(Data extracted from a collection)
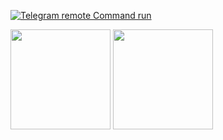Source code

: 
[![Telegram remote Command run](https://github-readme-stats.vercel.app/api/pin/?username=MParvin&repo=TR-CMD)](https://github.com/MParvin/TR-CMD)

<img height="160em" src="https://github-readme-stats.vercel.app/api/top-langs/?username=mcornella&layout=compact&theme=vue">
  
<img height="160em" src="https://github-readme-stats.vercel.app/api?username=mcornella&show_icons=true&include_all_commits=true&custom_title=GitHub+Stats&theme=vue">

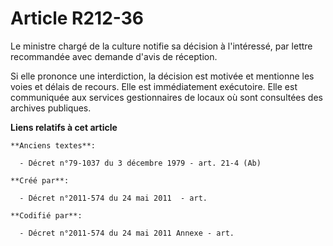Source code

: # Article R212-36

Le ministre chargé de la culture notifie sa décision à l'intéressé, par lettre recommandée avec demande d'avis de réception.

Si elle prononce une interdiction, la décision est motivée et mentionne les voies et délais de recours. Elle est
immédiatement exécutoire. Elle est communiquée aux services gestionnaires de locaux où sont consultées des archives
publiques.

**Liens relatifs à cet article**

	**Anciens textes**:

	  - Décret n°79-1037 du 3 décembre 1979 - art. 21-4 (Ab)

	**Créé par**:

	  - Décret n°2011-574 du 24 mai 2011  - art.

	**Codifié par**:

	  - Décret n°2011-574 du 24 mai 2011 Annexe - art.
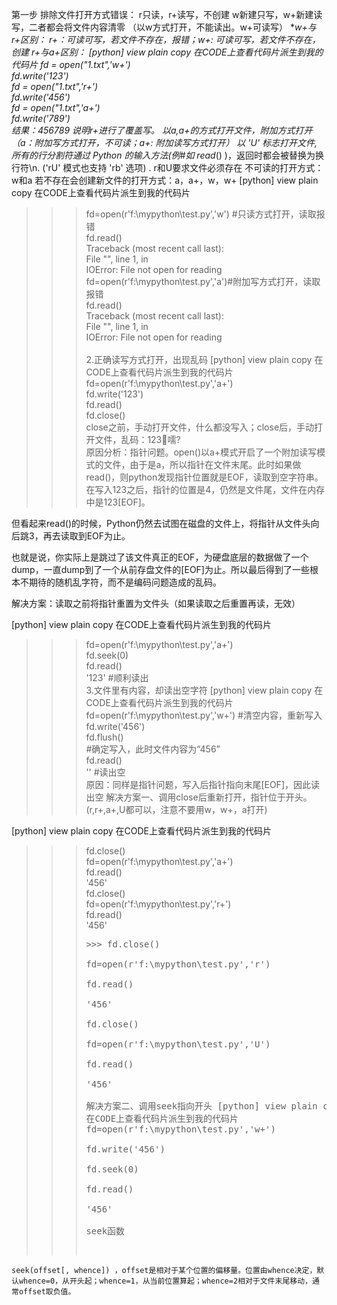 第一步 排除文件打开方式错误：
r只读，r+读写，不创建
w新建只写，w+新建读写，二者都会将文件内容清零
（以w方式打开，不能读出。w+可读写）
**w+与r+区别：
r+：可读可写，若文件不存在，报错；w+: 可读可写，若文件不存在，创建
r+与a+区别：
[python] view plain copy  在CODE上查看代码片派生到我的代码片
fd = open("1.txt",'w+')  
fd.write('123')  
fd = open("1.txt",'r+')  
fd.write('456')  
fd = open("1.txt",'a+')  
fd.write('789')  
结果：456789
说明r+进行了覆盖写。
以a,a+的方式打开文件，附加方式打开
（a：附加写方式打开，不可读；a+: 附加读写方式打开）
以 'U' 标志打开文件, 所有的行分割符通过 Python 的输入方法(例#如 read*() )，返回时都会被替换为换行符\n. ('rU' 模式也支持 'rb' 选项) . 
r和U要求文件必须存在
不可读的打开方式：w和a
若不存在会创建新文件的打开方式：a，a+，w，w+
[python] view plain copy  在CODE上查看代码片派生到我的代码片
>>> fd=open(r'f:\mypython\test.py','w')    #只读方式打开，读取报错  
>>> fd.read()  
Traceback (most recent call last):  
  File "<stdin>", line 1, in <module>  
IOError: File not open for reading  
>>> fd=open(r'f:\mypython\test.py','a')#附加写方式打开，读取报错  
>>> fd.read()  
Traceback (most recent call last):  
  File "<stdin>", line 1, in <module>  
IOError: File not open for reading  
>>></span></span></span>  
2.正确读写方式打开，出现乱码
[python] view plain copy  在CODE上查看代码片派生到我的代码片
>>> fd=open(r'f:\mypython\test.py','a+')  
>>> fd.write('123')  
>>> fd.read()  
>>> fd.close()  
close之前，手动打开文件，什么都没写入；close后，手动打开文件，乱码：123嚅?     
原因分析：指针问题。open()以a+模式开启了一个附加读写模式的文件，由于是a，所以指针在文件末尾。此时如果做read()，则python发现指针位置就是EOF，读取到空字符串。
在写入123之后，指针的位置是4，仍然是文件尾，文件在内存中是123[EOF]。

但看起来read()的时候，Python仍然去试图在磁盘的文件上，将指针从文件头向后跳3，再去读取到EOF为止。

也就是说，你实际上是跳过了该文件真正的EOF，为硬盘底层的数据做了一个dump，一直dump到了一个从前存盘文件的[EOF]为止。所以最后得到了一些根本不期待的随机乱字符，而不是编码问题造成的乱码。

解决方案：读取之前将指针重置为文件头（如果读取之后重置再读，无效）

[python] view plain copy  在CODE上查看代码片派生到我的代码片
>>> fd=open(r'f:\mypython\test.py','a+')  
>>> fd.seek(0)  
>>> fd.read()  
'123'<span style="white-space:pre">           </span>#顺利读出</span></span>  
3.文件里有内容，却读出空字符
[python] view plain copy  在CODE上查看代码片派生到我的代码片
>>> fd=open(r'f:\mypython\test.py','w+') #清空内容，重新写入  
>>> fd.write('456')  
>>> fd.flush()<span style="white-space:pre">     </span>#确定写入，此时文件内容为“456”  
>>> fd.read()  
'' #读出空  
原因：同样是指针问题，写入后指针指向末尾[EOF]，因此读出空
解决方案一、调用close后重新打开，指针位于开头。(r,r+,a+,U都可以，注意不要用w，w+，a打开)

[python] view plain copy  在CODE上查看代码片派生到我的代码片
>>> fd.close()  
>>> fd=open(r'f:\mypython\test.py','a+')  
>>> fd.read()  
'456'  
>>> fd.close()  
>>> fd=open(r'f:\mypython\test.py','r+')  
>>> fd.read()  
'456'<pre name="code" class="python">>>> fd.close()  
>>> fd=open(r'f:\mypython\test.py','r')  
>>> fd.read()  
'456'  
>>> fd.close()  
>>> fd=open(r'f:\mypython\test.py','U')  
>>> fd.read()  
'456'  
解决方案二、调用seek指向开头
[python] view plain copy  在CODE上查看代码片派生到我的代码片
>>> fd=open(r'f:\mypython\test.py','w+')  
>>> fd.write('456')  
>>> fd.seek(0)  
>>> fd.read()  
'456'  
seek函数

    seek(offset[, whence]) ，offset是相对于某个位置的偏移量。位置由whence决定，默认whence=0，从开头起；whence=1，从当前位置算起；whence=2相对于文件末尾移动，通常offset取负值。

WHAT TO WORK ON - Produce a verbatim copy of every entry, excluding pictures.

SOLUTION TO THIS EXERCISE -
Source code

: 
[![Telegram remote Command run](https://github-readme-stats.vercel.app/api/pin/?username=MParvin&repo=TR-CMD)](https://github.com/MParvin/TR-CMD)

<img height="160em" src="https://github-readme-stats.vercel.app/api/top-langs/?username=mcornella&layout=compact&theme=vue">
  
<img height="160em" src="https://github-readme-stats.vercel.app/api?username=mcornella&show_icons=true&include_all_commits=true&custom_title=GitHub+Stats&theme=vue">

Source code

: # Article R212-36

Le ministre chargé de la culture notifie sa décision à l'intéressé, par lettre recommandée avec demande d'avis de réception.

Si elle prononce une interdiction, la décision est motivée et mentionne les voies et délais de recours. Elle est
immédiatement exécutoire. Elle est communiquée aux services gestionnaires de locaux où sont consultées des archives
publiques.

**Liens relatifs à cet article**

	**Anciens textes**:

	  - Décret n°79-1037 du 3 décembre 1979 - art. 21-4 (Ab)

	**Créé par**:

	  - Décret n°2011-574 du 24 mai 2011  - art.

	**Codifié par**:

	  - Décret n°2011-574 du 24 mai 2011 Annexe - art.
 第一步 排除文件打开方式错误：
r只读，r+读写，不创建
w新建只写，w+新建读写，二者都会将文件内容清零
（以w方式打开，不能读出。w+可读写）
**w+与r+区别：
r+：可读可写，若文件不存在，报错；w+: 可读可写，若文件不存在，创建
r+与a+区别：
[python] view plain copy  在CODE上查看代码片派生到我的代码片
fd = open("1.txt",'w+')  
fd.write('123')  
fd = open("1.txt",'r+')  
fd.write('456')  
fd = open("1.txt",'a+')  
fd.write('789')  
结果：456789
说明r+进行了覆盖写。
以a,a+的方式打开文件，附加方式打开
（a：附加写方式打开，不可读；a+: 附加读写方式打开）
以 'U' 标志打开文件, 所有的行分割符通过 Python 的输入方法(例#如 read*() )，返回时都会被替换为换行符\n. ('rU' 模式也支持 'rb' 选项) . 
r和U要求文件必须存在
不可读的打开方式：w和a
若不存在会创建新文件的打开方式：a，a+，w，w+
[python] view plain copy  在CODE上查看代码片派生到我的代码片
>>> fd=open(r'f:\mypython\test.py','w')    #只读方式打开，读取报错  
>>> fd.read()  
Traceback (most recent call last):  
  File "<stdin>", line 1, in <module>  
IOError: File not open for reading  
>>> fd=open(r'f:\mypython\test.py','a')#附加写方式打开，读取报错  
>>> fd.read()  
Traceback (most recent call last):  
  File "<stdin>", line 1, in <module>  
IOError: File not open for reading  
>>></span></span></span>  
2.正确读写方式打开，出现乱码
[python] view plain copy  在CODE上查看代码片派生到我的代码片
>>> fd=open(r'f:\mypython\test.py','a+')  
>>> fd.write('123')  
>>> fd.read()  
>>> fd.close()  
close之前，手动打开文件，什么都没写入；close后，手动打开文件，乱码：123嚅?     
原因分析：指针问题。open()以a+模式开启了一个附加读写模式的文件，由于是a，所以指针在文件末尾。此时如果做read()，则python发现指针位置就是EOF，读取到空字符串。
在写入123之后，指针的位置是4，仍然是文件尾，文件在内存中是123[EOF]。

但看起来read()的时候，Python仍然去试图在磁盘的文件上，将指针从文件头向后跳3，再去读取到EOF为止。

也就是说，你实际上是跳过了该文件真正的EOF，为硬盘底层的数据做了一个dump，一直dump到了一个从前存盘文件的[EOF]为止。所以最后得到了一些根本不期待的随机乱字符，而不是编码问题造成的乱码。

解决方案：读取之前将指针重置为文件头（如果读取之后重置再读，无效）

[python] view plain copy  在CODE上查看代码片派生到我的代码片
>>> fd=open(r'f:\mypython\test.py','a+')  
>>> fd.seek(0)  
>>> fd.read()  
'123'<span style="white-space:pre">           </span>#顺利读出</span></span>  
3.文件里有内容，却读出空字符
[python] view plain copy  在CODE上查看代码片派生到我的代码片
>>> fd=open(r'f:\mypython\test.py','w+') #清空内容，重新写入  
>>> fd.write('456')  
>>> fd.flush()<span style="white-space:pre">     </span>#确定写入，此时文件内容为“456”  
>>> fd.read()  
'' #读出空  
原因：同样是指针问题，写入后指针指向末尾[EOF]，因此读出空
解决方案一、调用close后重新打开，指针位于开头。(r,r+,a+,U都可以，注意不要用w，w+，a打开)

[python] view plain copy  在CODE上查看代码片派生到我的代码片
>>> fd.close()  
>>> fd=open(r'f:\mypython\test.py','a+')  
>>> fd.read()  
'456'  
>>> fd.close()  
>>> fd=open(r'f:\mypython\test.py','r+')  
>>> fd.read()  
'456'<pre name="code" class="python">>>> fd.close()  
>>> fd=open(r'f:\mypython\test.py','r')  
>>> fd.read()  
'456'  
>>> fd.close()  
>>> fd=open(r'f:\mypython\test.py','U')  
>>> fd.read()  
'456'  
解决方案二、调用seek指向开头
[python] view plain copy  在CODE上查看代码片派生到我的代码片
>>> fd=open(r'f:\mypython\test.py','w+')  
>>> fd.write('456')  
>>> fd.seek(0)  
>>> fd.read()  
'456'  
seek函数

    seek(offset[, whence]) ，offset是相对于某个位置的偏移量。位置由whence决定，默认whence=0，从开头起；whence=1，从当前位置算起；whence=2相对于文件末尾移动，通常offset取负值。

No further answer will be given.